Plasma cleaning is a micro - or even nano level treatment that can modify the surface of materials without changing their original properties. The plasma treatment process is green, energy-saving, and environmentally friendly because plasma cleaning does not require any organic solvents or water, only a small amount of process gas required for cleaning, so there will be no environmental pollution problems. Plasma cleaning can react with pollutants in a short period of time and has high selectivity to meet the surface treatment requirements of the vast majority of materials, without damaging other parts. At present, the plasma cleaning technologies mainly used in industry are divided into two categories: vacuum low-pressure plasma cleaning technology and atmospheric pressure plasma arc discharge cleaning technology.

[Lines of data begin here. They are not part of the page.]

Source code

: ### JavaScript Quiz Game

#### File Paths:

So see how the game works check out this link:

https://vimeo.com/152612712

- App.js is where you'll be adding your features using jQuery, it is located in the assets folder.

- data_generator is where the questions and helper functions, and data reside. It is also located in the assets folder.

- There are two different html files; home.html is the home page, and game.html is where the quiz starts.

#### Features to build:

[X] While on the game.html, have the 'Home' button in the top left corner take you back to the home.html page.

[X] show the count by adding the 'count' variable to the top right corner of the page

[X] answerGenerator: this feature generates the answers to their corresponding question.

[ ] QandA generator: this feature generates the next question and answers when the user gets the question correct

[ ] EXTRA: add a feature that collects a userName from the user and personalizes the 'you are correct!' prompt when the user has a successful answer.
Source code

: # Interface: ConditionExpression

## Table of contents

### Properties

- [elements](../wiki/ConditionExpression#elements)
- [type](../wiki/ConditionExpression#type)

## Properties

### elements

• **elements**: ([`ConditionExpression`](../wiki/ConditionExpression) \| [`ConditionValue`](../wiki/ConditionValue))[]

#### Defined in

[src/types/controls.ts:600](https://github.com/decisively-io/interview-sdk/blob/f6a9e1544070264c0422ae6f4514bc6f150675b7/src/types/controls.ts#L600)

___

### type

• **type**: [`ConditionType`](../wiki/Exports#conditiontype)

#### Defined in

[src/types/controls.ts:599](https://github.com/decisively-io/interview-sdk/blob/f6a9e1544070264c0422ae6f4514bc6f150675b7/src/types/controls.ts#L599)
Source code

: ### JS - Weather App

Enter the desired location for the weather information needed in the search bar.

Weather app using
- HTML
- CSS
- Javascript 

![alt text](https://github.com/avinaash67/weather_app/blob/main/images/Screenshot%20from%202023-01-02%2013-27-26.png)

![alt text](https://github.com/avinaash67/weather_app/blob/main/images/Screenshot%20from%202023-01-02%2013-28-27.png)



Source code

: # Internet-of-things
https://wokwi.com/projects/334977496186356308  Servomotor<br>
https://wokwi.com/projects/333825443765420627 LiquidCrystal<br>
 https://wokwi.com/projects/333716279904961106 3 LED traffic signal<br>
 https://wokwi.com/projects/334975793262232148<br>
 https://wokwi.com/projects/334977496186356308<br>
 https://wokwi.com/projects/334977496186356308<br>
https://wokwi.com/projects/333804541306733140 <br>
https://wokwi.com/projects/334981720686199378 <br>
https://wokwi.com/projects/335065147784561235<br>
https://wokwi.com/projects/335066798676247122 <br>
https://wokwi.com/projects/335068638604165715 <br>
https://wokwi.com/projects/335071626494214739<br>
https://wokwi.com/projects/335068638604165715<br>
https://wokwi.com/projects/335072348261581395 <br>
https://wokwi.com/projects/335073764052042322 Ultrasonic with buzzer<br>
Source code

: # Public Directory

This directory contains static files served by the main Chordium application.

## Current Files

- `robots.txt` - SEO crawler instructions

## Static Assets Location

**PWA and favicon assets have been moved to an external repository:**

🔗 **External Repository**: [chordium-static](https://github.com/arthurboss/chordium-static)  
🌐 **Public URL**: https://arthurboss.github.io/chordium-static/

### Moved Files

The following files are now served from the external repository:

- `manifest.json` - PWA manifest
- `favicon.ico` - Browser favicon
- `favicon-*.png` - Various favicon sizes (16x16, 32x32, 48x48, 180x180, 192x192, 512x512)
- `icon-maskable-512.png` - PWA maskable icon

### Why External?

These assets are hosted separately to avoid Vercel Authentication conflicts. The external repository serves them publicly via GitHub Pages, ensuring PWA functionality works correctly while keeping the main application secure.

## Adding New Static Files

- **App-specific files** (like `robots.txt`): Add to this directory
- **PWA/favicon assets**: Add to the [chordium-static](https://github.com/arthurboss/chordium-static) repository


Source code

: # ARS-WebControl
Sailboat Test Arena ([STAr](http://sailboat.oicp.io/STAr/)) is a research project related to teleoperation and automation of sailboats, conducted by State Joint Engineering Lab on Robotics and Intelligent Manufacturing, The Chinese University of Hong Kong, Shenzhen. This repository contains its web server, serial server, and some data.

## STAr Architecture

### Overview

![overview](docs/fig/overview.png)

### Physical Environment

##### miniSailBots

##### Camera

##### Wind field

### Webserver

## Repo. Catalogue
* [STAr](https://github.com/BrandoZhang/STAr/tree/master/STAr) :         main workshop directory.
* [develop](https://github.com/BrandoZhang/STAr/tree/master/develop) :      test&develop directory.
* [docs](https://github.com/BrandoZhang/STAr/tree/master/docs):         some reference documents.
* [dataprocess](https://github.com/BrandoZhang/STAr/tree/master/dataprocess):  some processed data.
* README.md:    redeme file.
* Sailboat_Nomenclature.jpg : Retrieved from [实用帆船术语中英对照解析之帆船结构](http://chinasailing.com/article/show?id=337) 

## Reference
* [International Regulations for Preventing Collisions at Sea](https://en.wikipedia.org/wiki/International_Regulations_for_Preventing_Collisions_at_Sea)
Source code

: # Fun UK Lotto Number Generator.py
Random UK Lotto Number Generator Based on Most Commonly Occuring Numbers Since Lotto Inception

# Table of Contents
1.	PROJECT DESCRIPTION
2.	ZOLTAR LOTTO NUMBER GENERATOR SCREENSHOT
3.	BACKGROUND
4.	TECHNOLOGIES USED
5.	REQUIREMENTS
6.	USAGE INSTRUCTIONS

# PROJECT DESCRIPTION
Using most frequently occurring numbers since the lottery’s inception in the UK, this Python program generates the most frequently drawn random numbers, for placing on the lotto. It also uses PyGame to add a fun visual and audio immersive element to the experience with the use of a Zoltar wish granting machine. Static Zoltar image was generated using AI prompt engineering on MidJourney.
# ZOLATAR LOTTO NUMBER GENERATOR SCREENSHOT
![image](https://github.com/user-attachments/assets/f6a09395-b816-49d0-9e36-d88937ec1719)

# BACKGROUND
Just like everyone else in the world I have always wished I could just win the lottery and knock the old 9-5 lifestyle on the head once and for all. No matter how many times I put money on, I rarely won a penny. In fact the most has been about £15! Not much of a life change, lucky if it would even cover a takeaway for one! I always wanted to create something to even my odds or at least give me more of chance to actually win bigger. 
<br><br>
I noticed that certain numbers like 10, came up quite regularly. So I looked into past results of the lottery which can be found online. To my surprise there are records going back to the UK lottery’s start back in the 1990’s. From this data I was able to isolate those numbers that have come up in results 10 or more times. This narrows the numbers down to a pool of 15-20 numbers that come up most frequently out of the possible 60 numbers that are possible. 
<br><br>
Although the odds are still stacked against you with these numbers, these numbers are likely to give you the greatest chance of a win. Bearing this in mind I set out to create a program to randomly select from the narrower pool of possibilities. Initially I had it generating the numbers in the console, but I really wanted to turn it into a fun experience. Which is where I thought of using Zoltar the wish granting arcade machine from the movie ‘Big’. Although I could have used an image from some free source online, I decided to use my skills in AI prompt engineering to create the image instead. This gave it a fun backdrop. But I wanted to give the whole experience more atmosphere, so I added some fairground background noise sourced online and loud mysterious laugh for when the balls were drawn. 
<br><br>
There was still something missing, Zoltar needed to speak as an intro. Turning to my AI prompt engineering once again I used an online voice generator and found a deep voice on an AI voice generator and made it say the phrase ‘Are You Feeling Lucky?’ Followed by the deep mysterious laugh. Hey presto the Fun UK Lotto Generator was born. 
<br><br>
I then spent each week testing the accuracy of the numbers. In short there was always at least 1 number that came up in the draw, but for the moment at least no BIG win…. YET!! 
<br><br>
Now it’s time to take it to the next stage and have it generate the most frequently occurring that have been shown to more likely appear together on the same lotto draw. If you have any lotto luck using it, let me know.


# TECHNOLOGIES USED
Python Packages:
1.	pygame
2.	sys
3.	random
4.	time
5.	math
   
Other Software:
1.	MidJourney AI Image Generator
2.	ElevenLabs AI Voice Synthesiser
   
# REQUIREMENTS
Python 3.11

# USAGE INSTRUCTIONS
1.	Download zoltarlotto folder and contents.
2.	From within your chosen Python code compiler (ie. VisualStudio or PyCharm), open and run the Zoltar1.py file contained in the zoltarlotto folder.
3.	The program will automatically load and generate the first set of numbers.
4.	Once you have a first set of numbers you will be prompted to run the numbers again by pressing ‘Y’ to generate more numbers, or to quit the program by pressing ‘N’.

The plasma generation principle of vacuum low-pressure plasma cleaning technology is completely different from that of atmospheric pressure plasma discharge cleaning. According to the principle of plasma generation, vacuum low-pressure plasma cleaning technology can be mainly divided into three categories, namely capacitive coupling (CCP), inductive coupling (ICP), and spiral wave plasma (HWP). The discharge structures of CCP and ICP are shown in the following figures.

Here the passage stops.